Fish at Thewet Pier dining before they become someone's dinner.

We took the express boat up the Chao Phraya River as dusk set. I’ve used the boats along the river as a taxi during the day, but never had a reason to do so at night before. It’s a beautiful ride. The Grand Palace and Wat Arun are lit with thousands of lights. The hotels and restaurants along the river compete for attention with colored displays of their own. We got off at the Thewet Pier, known for the huge colony of catfish that swarm amongst the pilings waiting to be fed. Many Thai come here, both during the day and at night, to feed the fish. It’s a form of merit making. The pier is also used as a fish market; plastic tubs fill the sidewalks showing off the day’s – still swimming – catch. I was sure one of those swimmers was going to soon be on my dinner plate. But after a few minutes watching the fish, we headed out to the main road to catch a taxi. A slight reprieve, our restaurant was on the opposite side of the river.

The area around the foot of Rama VIII bridge on the other side of the water is paved and extends the breadth of the roadway to the water. It was filled with locals out enjoying the cool evening air. To the right is a beautifully manicured park. Fenced in and devoid of life. But under the bridge the locals played. There was a group of Thai dancers practicing their routines. The ladyboy ;leading the group was unhappy with their performance. She demanded they do it over and over again. Teenagers on bikes like I rode as a kid in the 60’s were showing off their moves to one another, flying off the curbs, catching air. Two old Thai men sat against a pillar engrossed in a board game. Moms watched their toddlers learn to run. We climbed up a stone stairway to the bridge only to be met by a cop who told us the bridge was closed. The Queen was on her way and traffic had been blocked for her motorcade.

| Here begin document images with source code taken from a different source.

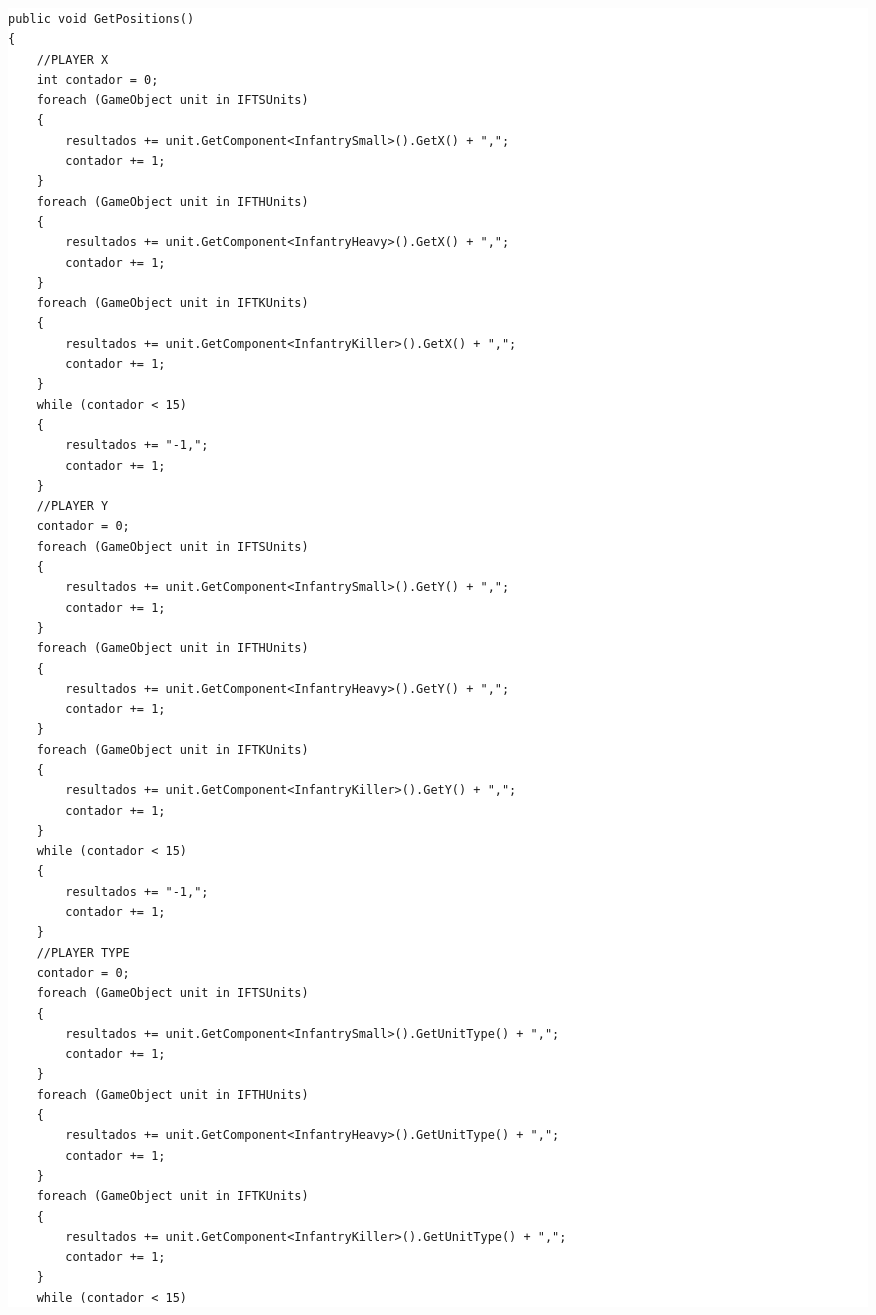     public void GetPositions()
    {
        //PLAYER X
        int contador = 0;
        foreach (GameObject unit in IFTSUnits)
        {
            resultados += unit.GetComponent<InfantrySmall>().GetX() + ",";
            contador += 1;
        }
        foreach (GameObject unit in IFTHUnits)
        {
            resultados += unit.GetComponent<InfantryHeavy>().GetX() + ",";
            contador += 1;
        }
        foreach (GameObject unit in IFTKUnits)
        {
            resultados += unit.GetComponent<InfantryKiller>().GetX() + ",";
            contador += 1;
        }
        while (contador < 15)
        {
            resultados += "-1,";
            contador += 1;
        }
        //PLAYER Y
        contador = 0;
        foreach (GameObject unit in IFTSUnits)
        {
            resultados += unit.GetComponent<InfantrySmall>().GetY() + ",";
            contador += 1;
        }
        foreach (GameObject unit in IFTHUnits)
        {
            resultados += unit.GetComponent<InfantryHeavy>().GetY() + ",";
            contador += 1;
        }
        foreach (GameObject unit in IFTKUnits)
        {
            resultados += unit.GetComponent<InfantryKiller>().GetY() + ",";
            contador += 1;
        }
        while (contador < 15)
        {
            resultados += "-1,";
            contador += 1;
        }
        //PLAYER TYPE
        contador = 0;
        foreach (GameObject unit in IFTSUnits)
        {
            resultados += unit.GetComponent<InfantrySmall>().GetUnitType() + ",";
            contador += 1;
        }
        foreach (GameObject unit in IFTHUnits)
        {
            resultados += unit.GetComponent<InfantryHeavy>().GetUnitType() + ",";
            contador += 1;
        }
        foreach (GameObject unit in IFTKUnits)
        {
            resultados += unit.GetComponent<InfantryKiller>().GetUnitType() + ",";
            contador += 1;
        }
        while (contador < 15)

Finally, not being able to put off the inevitable any longer, I allowed Noom to lead me riverside for dinner. Hmmm. No restaurant. Some local folk reclining on mats, the paved walkway and concrete retaining wall, the river . . . but no restaurant. Undaunted, Noom led me upstream to where the pathway was blocked by a tumbled wood shack. We had to step out onto some submerged wood planking and squeeze around the edge of the building to get inside. A small building, more of a hut. No chairs, no tables. But there was a counter and a pair of old Thai ladies whom Noom greeted graciously. He chatted with them in Thai for a few minutes and then turned to me with a, “We go.”

Back out to the pavement he looked around and settled on a spot. One of the old women quickly appeared with a set of woven mats that she spread on the ground. The other soon showed up with a large clay pot and several small wood trays piled high with raw meat and veggies. The ladies lit a can of sterno beneath the pot, bowed, waied, and disappeared. And all of a sudden Noom’s whole Rama VIII thing and his insistence on us dining here made sense. It wasn’t a fish restaurant. It was Thai style riverside dining. And with only locals anywhere to be seen.

I’m pretty sure the meat was pork (Noom has decided he is Hindu; beef these days is a big no-no). I haven’t a clue as to what all the greenery was, though there was a good variety of it. Noom knew what to add to the boiling pot of water and when to add it. There were small bowls of spices, some chilies (YES!) and a brown sauce that he threw in just before scooping out a bowlful of the conglomeration for me.

The meal was delicious. Whatever it was. The setting, a perfect spot to end the day with cool breezes blowing in off the water. We ate. We drank. We laughed at the dinner cruise boats chugging by filled with touri who’d paid $40 a head for a meal of bland food and a two hour ride on the river. We made friends with a family dining next to us. They spoke no English, but that I was there was reason enough to include me in their evening. Lots of smiles. Lots of laughter when I attempted some Thai. The meal set me back 180 baht. Pricey by Thai standards. It was undoubtedly one of the most enjoyable meals I’ve ever had in Bangkok.

As we made our way back to the hotel, I thanked Noom for the wonderful time and the great dinner I’d had. He laughed. “Yeah, you worry it fitsh,” he snickered. Bastard. He doesn’t miss much.